Here are three things that left behind tracks of happiness and gratitude. We keep going, right?

Three Things, episode 113:


                                         

1. Digging 

I am drawn to the CN Tower. Not that CN Tower. I mean, Edmonton’s CN Tower at the north end of 100 Street downtown, the original CN Tower. Its name is borderline obsolete, sure. At 26 storeys, it’s not so towering. And the railway company no longer has a presence in the building, even though its logo, the good old twisted paper clip, still adorns the structure at base and tip. When I was a boy, the basement of the building housed the train station and it was from there that trips to visit the Winnipeg grandparents commenced. Waiting for Christmas morning was a snap compared to the agony of waiting for the train to wake up and, abruptly, with a jolt, head east. 


“Are you looking for something particular here?” a woman asked me as I walked through the lobby last week. I likely presented as a lost soul. “In the basement was the train station when I was a boy,” I said. “Before my time,” she said, walking off. 

There are other voices. The announcer over the station speaker with the names of the trains—the Skeena, the Supercontinental. And the conductor as he walked a tightrope down the aisle of the moving train. Dinner is now served in the dining car, he would say, three cars back. Three cars back. I loved the rhythm of those three words.  


I wandered to the back of the CN Tower and out a door into the open air. I was on a staircase looking down to where the railway tracks used to be. There is a big construction build going on now, a big residential and commercial complex taking shape. A giant crane was lifting  things up from the deep.
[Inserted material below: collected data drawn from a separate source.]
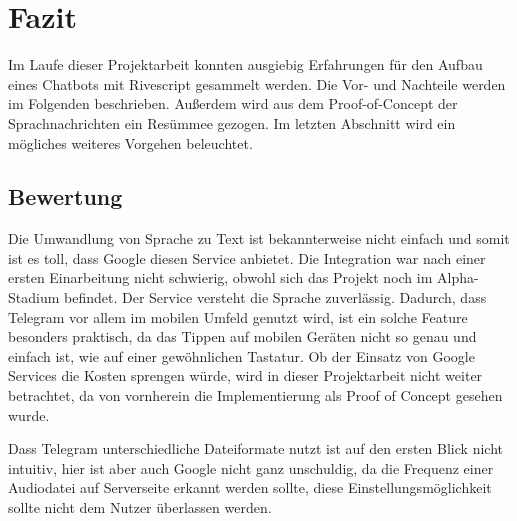 \chapter{Fazit}
Im Laufe dieser Projektarbeit konnten ausgiebig Erfahrungen für den Aufbau eines Chatbots mit Rivescript gesammelt werden. Die Vor- und Nachteile werden im Folgenden beschrieben. Außerdem wird aus dem Proof-of-Concept der Sprachnachrichten ein Resümmee gezogen. Im letzten Abschnitt wird ein mögliches weiteres Vorgehen beleuchtet.

\section{Bewertung}

Die Umwandlung von Sprache zu Text ist bekannterweise nicht einfach und somit ist es toll, dass Google diesen Service anbietet. Die Integration war nach einer ersten Einarbeitung nicht schwierig, obwohl sich das Projekt noch im Alpha-Stadium befindet. Der Service versteht die Sprache zuverlässig.
Dadurch, dass Telegram vor allem im mobilen Umfeld genutzt wird, ist ein solche Feature besonders praktisch, da das Tippen auf mobilen Geräten nicht so genau und einfach ist, wie auf einer gewöhnlichen Tastatur. Ob der Einsatz von Google Services die Kosten sprengen würde, wird in dieser Projektarbeit nicht weiter betrachtet, da von vornherein die Implementierung als Proof of Concept gesehen wurde.

Dass Telegram unterschiedliche Dateiformate nutzt ist auf den ersten Blick nicht intuitiv, hier ist aber auch Google nicht ganz unschuldig, da die Frequenz einer Audiodatei auf Serverseite erkannt werden sollte, diese Einstellungsmöglichkeit sollte nicht dem Nutzer überlassen werden.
Personally, it looked like an archeology site. 



2. Building faces 

If you stand on the MacEwan University campus behind the Robbins Health Learning Centre and look east toward 109 Street, you will see in the sky looking back down at you the face of a giant cat. In all weathers, at all times of year, the cat is there, waiting, watching, waiting to be seen watching, perhaps. It’s a cat that takes some perceptual gymnastics to see, but it’s there, its features an amalgam of the parts of the physical structures of the buildings themselves. The pedway is the cat’s head, the porthole windows are its eyes and the iconic concrete towers its pointed ears. Put together in your mind with a sprinkling of figure-and-ground dust, voilà, you get the giant cat of MacEwan University. 
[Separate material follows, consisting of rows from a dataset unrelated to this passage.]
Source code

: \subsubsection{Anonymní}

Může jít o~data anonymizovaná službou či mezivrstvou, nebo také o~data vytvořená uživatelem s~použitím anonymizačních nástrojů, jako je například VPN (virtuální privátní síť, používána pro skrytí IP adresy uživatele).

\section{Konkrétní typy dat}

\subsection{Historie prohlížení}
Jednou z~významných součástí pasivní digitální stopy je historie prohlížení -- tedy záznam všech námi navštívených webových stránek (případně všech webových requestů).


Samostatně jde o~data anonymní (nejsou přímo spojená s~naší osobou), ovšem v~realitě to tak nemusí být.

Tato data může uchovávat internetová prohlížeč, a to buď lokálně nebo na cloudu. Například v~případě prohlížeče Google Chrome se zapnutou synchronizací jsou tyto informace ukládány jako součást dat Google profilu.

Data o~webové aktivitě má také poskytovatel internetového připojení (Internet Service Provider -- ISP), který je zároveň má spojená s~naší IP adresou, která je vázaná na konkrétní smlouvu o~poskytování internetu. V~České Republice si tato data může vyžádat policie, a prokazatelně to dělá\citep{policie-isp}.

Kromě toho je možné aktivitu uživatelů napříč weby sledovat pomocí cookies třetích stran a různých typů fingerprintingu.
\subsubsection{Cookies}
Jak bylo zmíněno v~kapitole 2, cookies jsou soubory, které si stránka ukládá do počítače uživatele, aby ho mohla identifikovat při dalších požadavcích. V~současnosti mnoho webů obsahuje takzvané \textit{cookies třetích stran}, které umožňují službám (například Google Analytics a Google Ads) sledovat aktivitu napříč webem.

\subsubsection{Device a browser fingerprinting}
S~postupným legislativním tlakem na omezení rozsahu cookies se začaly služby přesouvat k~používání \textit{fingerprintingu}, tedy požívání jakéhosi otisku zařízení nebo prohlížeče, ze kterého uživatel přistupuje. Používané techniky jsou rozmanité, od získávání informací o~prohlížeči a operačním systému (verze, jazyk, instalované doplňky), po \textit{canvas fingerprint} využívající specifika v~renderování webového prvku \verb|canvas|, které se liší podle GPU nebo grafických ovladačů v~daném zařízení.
Now, if you take a few paces north, so the towers are no longer in view, the cat transforms into a giant emoji-style face. Either the grimacing-face emoji or the face with a diagonal mouth emoji is what you will see if you see the staircase outside the students union building as a kind of giant mouth below the porthole eyes.
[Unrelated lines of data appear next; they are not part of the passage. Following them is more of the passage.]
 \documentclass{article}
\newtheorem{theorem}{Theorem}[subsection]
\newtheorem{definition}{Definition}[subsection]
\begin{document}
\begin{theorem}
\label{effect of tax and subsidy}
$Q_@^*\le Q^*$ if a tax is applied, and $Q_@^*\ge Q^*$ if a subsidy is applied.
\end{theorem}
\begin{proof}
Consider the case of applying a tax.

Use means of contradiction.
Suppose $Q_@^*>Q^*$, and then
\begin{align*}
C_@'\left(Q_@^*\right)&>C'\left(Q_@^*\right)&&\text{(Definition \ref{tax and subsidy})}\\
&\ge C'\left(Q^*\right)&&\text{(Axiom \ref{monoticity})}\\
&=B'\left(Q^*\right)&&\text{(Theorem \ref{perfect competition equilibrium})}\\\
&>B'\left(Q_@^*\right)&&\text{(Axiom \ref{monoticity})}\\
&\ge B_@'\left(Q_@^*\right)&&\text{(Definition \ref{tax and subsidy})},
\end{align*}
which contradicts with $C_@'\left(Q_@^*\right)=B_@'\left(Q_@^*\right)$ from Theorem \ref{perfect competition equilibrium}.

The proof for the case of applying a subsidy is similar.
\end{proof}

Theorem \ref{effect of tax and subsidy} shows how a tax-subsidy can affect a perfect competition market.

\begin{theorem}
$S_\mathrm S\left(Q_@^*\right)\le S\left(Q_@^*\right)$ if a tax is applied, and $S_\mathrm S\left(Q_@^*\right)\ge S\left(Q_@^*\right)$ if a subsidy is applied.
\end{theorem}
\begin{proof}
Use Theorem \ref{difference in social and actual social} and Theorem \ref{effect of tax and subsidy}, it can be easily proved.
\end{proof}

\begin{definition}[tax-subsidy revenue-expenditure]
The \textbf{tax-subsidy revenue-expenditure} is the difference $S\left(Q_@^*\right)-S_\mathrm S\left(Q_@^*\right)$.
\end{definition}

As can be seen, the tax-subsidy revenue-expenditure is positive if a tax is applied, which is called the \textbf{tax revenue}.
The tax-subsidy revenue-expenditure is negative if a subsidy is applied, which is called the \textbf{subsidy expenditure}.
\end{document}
I look for faces in inanimate objects. I find faces in door knobs and baked pies and rocks on the side of the road and in seaweed and in the crimp pad on staplers. I am told this condition is called pareidolia and that neuroscientists are still trying to figure it out. I kinda hope they don’t. I enjoy the thrill of seeing unfamiliar faces out there.

The Canadian Press

3. Music room 

On a night of televised pyrotechnics, bare breasts, #97 centre stage, Simu Liu, the sons of Hanna, Avril Lavigne and three f-bombs that got past anti-blue-air craft censors, there was also Jewel Casselman. Casselman is an elementary school music teacher in Winnipeg, who took back from Edmonton her JUNO for music teacher of the year. How quaint. How lovely. How refreshing that there’s enough money behind that award to make it part of the prime-time broadcast. 


The pandemic has taught me things that are only now starting to be hauled to the surface. That musicians rule the world is one such thing. They don’t all get paid accordion-ly, and music teachers, for all they compose their way out of, most certainly don’t. Who else has a work day that involves herding feral recorder players into a functioning pack? They do work for good, music teachers do. They teach individual commitment to craft, and teamwork and they introduce us to the mystery of translating feelings through instruments into sounds. They make worlds to share and they make hideouts when you’re on the run. 

Mr. Milan at Mac

All together now, on the count of three, 1-2-3, bravo, music teachers.

Thanks for being out there, friends.